▶ **TASK OBJECTIVE**
Using the records below, give again exactly the lines from the line that contains "スプリントの計画時に、「バッ" through the line that contains "状態別にすべてのワークアイテ", both ends included, and only those.

▶ **PROVIDED DATA**
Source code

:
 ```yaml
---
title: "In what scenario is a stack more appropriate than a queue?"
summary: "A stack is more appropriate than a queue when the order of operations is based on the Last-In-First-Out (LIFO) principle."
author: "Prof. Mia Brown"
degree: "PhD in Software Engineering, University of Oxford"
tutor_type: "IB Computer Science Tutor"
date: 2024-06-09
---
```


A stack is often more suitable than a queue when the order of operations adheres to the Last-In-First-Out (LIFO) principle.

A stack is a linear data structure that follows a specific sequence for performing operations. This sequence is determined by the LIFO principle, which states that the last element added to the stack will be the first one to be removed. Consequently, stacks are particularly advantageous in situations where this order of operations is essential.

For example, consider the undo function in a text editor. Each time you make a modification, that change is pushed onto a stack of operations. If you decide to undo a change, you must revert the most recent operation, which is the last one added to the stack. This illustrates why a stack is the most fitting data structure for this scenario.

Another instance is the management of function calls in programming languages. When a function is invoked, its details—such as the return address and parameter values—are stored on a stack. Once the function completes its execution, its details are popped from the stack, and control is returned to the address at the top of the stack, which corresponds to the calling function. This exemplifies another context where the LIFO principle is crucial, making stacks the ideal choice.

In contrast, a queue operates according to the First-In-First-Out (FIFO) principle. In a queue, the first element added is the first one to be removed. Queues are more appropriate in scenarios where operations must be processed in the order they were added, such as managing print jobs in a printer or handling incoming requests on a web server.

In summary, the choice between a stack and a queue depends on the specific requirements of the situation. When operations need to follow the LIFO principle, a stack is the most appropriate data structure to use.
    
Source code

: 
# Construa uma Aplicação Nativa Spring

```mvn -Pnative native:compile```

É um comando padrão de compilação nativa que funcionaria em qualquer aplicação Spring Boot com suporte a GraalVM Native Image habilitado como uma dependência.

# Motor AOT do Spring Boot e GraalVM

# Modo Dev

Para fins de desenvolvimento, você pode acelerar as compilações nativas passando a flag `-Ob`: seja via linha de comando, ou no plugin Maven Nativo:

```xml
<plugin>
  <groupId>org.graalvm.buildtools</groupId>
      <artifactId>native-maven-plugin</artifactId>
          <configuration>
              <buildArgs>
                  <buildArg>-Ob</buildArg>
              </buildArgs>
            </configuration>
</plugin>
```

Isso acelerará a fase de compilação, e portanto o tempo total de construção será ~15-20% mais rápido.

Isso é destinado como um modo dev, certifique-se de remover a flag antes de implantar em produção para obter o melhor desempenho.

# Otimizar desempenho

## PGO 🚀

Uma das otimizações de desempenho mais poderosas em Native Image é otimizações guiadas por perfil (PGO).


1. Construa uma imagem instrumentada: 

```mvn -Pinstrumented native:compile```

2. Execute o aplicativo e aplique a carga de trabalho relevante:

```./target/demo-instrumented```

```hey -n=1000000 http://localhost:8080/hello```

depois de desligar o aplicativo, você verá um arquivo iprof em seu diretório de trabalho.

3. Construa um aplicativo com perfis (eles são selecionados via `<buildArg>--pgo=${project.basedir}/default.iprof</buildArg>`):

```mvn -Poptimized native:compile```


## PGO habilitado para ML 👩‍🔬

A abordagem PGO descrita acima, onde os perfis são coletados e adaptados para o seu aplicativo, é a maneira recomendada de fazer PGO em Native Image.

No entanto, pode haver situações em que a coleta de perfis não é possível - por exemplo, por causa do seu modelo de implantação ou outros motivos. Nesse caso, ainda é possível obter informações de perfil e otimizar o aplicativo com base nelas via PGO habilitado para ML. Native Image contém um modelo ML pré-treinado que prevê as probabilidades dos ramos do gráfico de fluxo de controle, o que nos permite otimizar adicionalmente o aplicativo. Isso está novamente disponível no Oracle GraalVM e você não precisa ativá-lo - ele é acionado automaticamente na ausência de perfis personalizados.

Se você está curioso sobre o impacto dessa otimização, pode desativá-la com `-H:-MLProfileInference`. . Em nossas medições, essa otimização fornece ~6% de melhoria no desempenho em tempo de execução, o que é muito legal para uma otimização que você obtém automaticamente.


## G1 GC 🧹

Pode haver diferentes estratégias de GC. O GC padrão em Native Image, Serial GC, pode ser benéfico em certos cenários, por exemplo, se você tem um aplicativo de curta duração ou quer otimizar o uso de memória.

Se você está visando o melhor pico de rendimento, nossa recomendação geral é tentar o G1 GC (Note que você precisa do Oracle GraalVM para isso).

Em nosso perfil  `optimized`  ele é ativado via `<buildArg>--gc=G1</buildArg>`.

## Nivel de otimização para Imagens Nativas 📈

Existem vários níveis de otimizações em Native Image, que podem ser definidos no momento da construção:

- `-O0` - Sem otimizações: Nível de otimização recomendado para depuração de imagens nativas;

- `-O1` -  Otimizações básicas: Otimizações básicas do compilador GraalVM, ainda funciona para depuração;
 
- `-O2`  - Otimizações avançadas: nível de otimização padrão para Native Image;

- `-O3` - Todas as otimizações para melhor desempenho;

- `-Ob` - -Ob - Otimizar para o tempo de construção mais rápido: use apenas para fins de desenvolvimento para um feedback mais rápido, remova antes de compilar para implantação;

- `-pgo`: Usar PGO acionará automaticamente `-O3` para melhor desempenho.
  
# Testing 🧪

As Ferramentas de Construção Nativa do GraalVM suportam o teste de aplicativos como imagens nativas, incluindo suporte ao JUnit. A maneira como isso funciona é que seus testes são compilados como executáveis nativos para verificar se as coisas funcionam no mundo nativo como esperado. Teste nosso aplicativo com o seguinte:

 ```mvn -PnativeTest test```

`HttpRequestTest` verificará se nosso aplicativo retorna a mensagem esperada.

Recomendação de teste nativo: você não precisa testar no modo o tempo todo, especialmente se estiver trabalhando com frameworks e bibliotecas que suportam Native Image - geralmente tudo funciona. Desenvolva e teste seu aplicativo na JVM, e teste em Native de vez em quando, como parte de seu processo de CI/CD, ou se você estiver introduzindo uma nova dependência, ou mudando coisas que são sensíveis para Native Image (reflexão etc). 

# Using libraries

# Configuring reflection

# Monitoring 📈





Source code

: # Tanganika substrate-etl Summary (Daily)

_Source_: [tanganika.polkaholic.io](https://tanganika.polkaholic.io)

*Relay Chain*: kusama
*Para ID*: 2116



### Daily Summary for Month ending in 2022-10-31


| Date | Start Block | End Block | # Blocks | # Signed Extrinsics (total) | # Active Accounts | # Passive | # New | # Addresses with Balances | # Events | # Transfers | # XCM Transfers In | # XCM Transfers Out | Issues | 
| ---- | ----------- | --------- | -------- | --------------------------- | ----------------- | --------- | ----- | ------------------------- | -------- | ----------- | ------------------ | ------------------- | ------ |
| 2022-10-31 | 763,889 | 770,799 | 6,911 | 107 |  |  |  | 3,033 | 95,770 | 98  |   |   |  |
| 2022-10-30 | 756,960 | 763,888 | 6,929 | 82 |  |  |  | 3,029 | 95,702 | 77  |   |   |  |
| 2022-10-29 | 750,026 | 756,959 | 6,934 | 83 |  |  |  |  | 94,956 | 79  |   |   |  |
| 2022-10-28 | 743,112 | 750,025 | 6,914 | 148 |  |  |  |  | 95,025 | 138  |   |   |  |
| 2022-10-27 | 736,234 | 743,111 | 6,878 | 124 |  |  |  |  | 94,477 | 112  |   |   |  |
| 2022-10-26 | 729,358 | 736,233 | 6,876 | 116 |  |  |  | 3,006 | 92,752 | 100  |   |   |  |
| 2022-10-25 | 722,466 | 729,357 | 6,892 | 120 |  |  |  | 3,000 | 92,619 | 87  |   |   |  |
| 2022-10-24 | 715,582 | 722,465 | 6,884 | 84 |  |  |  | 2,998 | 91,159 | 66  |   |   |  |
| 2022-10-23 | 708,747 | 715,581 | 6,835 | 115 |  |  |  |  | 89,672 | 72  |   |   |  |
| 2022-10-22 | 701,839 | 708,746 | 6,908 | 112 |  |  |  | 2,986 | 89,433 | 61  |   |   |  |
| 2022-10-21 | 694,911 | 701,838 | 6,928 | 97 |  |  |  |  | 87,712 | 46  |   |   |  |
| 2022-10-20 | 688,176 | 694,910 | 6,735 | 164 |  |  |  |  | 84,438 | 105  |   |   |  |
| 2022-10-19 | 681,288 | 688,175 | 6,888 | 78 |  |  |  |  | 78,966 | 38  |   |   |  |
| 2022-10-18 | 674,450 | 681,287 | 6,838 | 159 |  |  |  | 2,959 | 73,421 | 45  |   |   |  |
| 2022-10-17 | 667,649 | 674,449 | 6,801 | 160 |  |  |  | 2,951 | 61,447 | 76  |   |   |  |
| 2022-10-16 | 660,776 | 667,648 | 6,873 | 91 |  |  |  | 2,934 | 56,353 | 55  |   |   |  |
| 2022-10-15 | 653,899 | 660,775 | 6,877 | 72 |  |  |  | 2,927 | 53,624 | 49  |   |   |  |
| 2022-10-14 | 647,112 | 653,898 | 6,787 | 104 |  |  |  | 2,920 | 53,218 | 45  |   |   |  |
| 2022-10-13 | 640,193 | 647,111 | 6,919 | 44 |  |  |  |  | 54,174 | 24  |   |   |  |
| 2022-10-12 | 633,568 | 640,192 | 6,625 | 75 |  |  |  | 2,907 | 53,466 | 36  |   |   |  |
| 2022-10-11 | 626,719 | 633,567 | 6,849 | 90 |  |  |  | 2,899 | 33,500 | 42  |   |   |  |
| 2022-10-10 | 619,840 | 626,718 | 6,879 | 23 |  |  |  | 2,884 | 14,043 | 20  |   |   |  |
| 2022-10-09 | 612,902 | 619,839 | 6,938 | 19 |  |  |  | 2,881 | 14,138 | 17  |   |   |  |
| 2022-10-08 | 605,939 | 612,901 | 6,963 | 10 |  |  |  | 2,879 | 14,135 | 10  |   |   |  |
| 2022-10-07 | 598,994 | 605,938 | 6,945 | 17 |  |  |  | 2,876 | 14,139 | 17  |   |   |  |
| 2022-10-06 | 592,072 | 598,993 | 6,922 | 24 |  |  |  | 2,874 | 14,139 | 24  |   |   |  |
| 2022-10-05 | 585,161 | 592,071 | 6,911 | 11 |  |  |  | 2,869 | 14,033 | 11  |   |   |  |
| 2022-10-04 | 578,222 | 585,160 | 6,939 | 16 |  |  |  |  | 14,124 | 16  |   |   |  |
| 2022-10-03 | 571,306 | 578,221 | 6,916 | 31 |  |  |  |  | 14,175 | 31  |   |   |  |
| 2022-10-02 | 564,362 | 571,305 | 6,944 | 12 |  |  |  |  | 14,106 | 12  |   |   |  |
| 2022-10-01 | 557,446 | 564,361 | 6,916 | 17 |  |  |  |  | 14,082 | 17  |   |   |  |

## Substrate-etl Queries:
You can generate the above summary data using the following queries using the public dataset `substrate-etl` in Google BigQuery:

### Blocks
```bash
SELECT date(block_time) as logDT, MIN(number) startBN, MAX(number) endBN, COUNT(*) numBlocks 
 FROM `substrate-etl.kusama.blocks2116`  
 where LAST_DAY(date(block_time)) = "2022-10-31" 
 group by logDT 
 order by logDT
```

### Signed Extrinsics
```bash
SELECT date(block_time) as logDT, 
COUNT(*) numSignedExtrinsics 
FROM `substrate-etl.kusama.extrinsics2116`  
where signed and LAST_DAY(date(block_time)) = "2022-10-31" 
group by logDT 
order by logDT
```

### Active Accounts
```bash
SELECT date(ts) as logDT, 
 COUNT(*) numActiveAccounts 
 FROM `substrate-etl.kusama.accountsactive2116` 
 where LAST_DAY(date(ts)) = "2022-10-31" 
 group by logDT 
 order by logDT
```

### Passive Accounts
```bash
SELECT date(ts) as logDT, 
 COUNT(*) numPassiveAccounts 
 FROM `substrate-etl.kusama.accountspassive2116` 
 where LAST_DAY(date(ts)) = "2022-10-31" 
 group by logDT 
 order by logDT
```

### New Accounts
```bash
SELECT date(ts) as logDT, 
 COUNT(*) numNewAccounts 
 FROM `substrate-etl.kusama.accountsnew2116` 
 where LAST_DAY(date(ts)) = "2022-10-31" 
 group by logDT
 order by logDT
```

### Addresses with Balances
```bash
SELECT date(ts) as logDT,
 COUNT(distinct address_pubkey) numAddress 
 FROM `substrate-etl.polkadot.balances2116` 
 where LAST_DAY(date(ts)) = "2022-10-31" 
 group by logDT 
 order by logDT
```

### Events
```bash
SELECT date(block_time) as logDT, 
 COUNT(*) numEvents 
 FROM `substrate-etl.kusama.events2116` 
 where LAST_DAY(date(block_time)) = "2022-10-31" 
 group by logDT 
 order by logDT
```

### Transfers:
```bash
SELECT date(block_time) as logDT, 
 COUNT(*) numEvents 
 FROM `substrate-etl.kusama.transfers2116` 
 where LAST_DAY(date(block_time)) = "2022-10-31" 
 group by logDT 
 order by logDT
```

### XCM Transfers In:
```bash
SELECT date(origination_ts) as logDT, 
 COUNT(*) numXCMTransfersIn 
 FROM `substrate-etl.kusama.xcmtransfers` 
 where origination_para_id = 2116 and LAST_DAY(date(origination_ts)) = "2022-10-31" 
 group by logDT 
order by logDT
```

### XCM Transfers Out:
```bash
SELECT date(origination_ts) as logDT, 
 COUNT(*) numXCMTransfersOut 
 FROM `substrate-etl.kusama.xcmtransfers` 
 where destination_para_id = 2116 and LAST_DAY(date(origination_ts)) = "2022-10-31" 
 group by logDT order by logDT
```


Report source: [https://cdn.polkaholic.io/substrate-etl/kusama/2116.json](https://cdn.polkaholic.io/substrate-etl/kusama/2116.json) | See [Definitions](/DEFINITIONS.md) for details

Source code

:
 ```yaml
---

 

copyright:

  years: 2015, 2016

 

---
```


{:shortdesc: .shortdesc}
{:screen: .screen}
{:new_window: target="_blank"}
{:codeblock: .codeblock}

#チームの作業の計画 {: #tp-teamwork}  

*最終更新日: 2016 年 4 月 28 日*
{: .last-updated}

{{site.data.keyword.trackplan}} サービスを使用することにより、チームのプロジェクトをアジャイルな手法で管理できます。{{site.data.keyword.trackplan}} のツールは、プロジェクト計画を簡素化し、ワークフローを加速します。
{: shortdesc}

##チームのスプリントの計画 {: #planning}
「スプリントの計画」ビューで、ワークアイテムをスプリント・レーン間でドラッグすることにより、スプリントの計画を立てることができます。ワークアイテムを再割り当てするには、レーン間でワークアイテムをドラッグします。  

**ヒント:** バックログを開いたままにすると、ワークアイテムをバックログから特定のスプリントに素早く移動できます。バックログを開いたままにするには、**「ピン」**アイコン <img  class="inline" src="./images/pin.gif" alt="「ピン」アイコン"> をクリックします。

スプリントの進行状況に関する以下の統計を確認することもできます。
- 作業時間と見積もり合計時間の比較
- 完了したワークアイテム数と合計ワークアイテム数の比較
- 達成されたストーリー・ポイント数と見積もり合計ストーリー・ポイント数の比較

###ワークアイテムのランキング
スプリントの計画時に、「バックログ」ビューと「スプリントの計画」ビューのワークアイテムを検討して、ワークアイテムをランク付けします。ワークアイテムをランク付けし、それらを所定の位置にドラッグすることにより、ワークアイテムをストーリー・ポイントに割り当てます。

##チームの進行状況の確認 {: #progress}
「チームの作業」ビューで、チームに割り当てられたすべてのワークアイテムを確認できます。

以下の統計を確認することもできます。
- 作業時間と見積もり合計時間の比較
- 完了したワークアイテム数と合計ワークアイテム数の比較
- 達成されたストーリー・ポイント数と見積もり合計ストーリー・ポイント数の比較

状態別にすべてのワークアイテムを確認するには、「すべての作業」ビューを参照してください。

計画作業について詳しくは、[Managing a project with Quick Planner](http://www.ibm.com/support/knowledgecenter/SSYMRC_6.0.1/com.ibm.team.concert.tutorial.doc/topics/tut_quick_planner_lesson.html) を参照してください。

▶ **YOUR SOLUTION**
スプリントの計画時に、「バックログ」ビューと「スプリントの計画」ビューのワークアイテムを検討して、ワークアイテムをランク付けします。ワークアイテムをランク付けし、それらを所定の位置にドラッグすることにより、ワークアイテムをストーリー・ポイントに割り当てます。

##チームの進行状況の確認 {: #progress}
「チームの作業」ビューで、チームに割り当てられたすべてのワークアイテムを確認できます。

以下の統計を確認することもできます。
- 作業時間と見積もり合計時間の比較
- 完了したワークアイテム数と合計ワークアイテム数の比較
- 達成されたストーリー・ポイント数と見積もり合計ストーリー・ポイント数の比較

状態別にすべてのワークアイテムを確認するには、「すべての作業」ビューを参照してください。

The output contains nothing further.